Yes, but syncthing doesn’t know that. The whole process of discovery is built around the assumption that some transparent middlewares are present, because that’s correct for most users. That doesn’t mean that discovery requires a NAT, but that’s why it’s designed the way it is.
The option is called “NAT traversal” I believe and just configures whether to attempt NAT-PMP/UPnP port mappings. It has no influence on how discovery works.
That opens up an interesting question: If you can do direct (LAN?) connections, why not:
use local discovery
use static addresses
Self-hosted “local” global discovery seems convoluted to begin with in such a setup.
Because syncthing is not a magic application that somehow knows your network topology by heart. The presence of firewalls, multi-layer NATs and such is often transparent and sometimes even undetectable. Syncthing caters for the vast majority of users, which isn’t your setup. And while syncthing is highly configurable, if you want it to work for a specialized use case, then you must also configure it for that. You can always use static addresses if discovery doesn’t fit your needs.
I agree that the bad ports are undesired, but I feel that you’re barking up the wrong tree here. We still don’t know why it doesn’t work the way it should, but you also haven’t shared any logs that could shed light on the underlying issue.
Actually, this is interesting. “Dialing direct” means that syncthing didn’t even try to reuse a listening port, because it didn’t find anything listening on the outgoing interface. I think there’s a bug here in how global discovery uses the dialer, as it doesn’t even try to use the sync port for discovery announce. I can reproduce this locally.
I think the cause might be that the listener is of type tcp4 while it needs a more general tcp socket to dial https://rsync:8443 (there’s nothing to say that’s an IPv4 address). Setting the listen address to tcp://:22000 probably makes it use that port.
I can reproduce this locally with the sync address set to tcp://:22000 though, it also says “Dialing direct” there. Discovery also ends up with a mess of irrelevant ports.
This is really bizarre. After startup, my devices (Linux + Windows) usually say “Dialing reuse”, but sometimes getting refused with “connect: cannot assign requested adress” (falling back to non-reuse), while a subsequent dial with “Dialing reuse” is successfull?!?. Then, it sometimes switches to “Dialing direct”, but when I change the listen address in the GUI it switches back to “Dialing reuse”. No idea what’s going on there, it flip flops in between working and not working.

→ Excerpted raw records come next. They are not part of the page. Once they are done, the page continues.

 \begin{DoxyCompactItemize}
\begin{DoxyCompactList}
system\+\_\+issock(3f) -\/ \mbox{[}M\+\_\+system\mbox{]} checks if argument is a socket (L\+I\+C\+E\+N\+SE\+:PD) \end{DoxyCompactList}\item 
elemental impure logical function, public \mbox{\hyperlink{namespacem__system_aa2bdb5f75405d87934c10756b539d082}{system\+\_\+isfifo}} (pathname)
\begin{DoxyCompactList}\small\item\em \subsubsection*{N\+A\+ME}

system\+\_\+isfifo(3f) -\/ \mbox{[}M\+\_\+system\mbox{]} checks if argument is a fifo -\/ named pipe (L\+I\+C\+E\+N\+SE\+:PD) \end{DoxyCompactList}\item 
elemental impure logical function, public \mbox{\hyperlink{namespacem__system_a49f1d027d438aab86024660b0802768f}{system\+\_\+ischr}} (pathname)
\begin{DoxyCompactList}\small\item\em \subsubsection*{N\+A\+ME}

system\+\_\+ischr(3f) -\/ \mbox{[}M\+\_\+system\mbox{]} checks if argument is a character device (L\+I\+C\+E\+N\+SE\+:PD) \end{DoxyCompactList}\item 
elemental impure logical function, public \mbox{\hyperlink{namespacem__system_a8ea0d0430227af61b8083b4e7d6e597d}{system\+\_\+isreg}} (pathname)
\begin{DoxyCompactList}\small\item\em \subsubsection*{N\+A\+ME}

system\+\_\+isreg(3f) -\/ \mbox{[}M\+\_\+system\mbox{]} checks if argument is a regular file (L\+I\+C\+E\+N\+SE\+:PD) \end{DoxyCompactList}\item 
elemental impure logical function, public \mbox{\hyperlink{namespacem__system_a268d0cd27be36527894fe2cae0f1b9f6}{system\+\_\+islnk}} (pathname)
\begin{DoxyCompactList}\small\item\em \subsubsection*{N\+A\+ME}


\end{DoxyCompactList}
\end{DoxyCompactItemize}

I can confirm that setting just tcp4://::22000 in the listen address always results in Dialing direct, as the dialer uses [::] (IPv6 wildcard) as its outgoing address (presumably only if the system has IPv6 enabled). If listening additionally on either tcp6://[::]:22000 or just on tcp://:22000, then discovery does use the port reusing dialer, but not 100% reproducibly. Sometimes, sometimes not.
I’m just realizing that I may be confusing announce queries vs lookup queries: Only the aforementioned uses the port-resuing dialer, but both generate dialing chatter. That’s probably why it looks like it’s flip-flooping, it’s just two different discovery lookups. Still weird why the OS sometimes says “connect: cannot assign requested adress”, when it’s perfectly content with the address 5 minutes later.
TCP timers or something? Given port reuse, we need any previous connection for the same tuples to be gone, which may take a while. I could see repeated connection attempts to the same IP & port failing due to the previous closed connection still being around in TIME_WAIT. (Though, announcements should be about every 30 minutes. Your testing may have forced the pace somewhat higher.)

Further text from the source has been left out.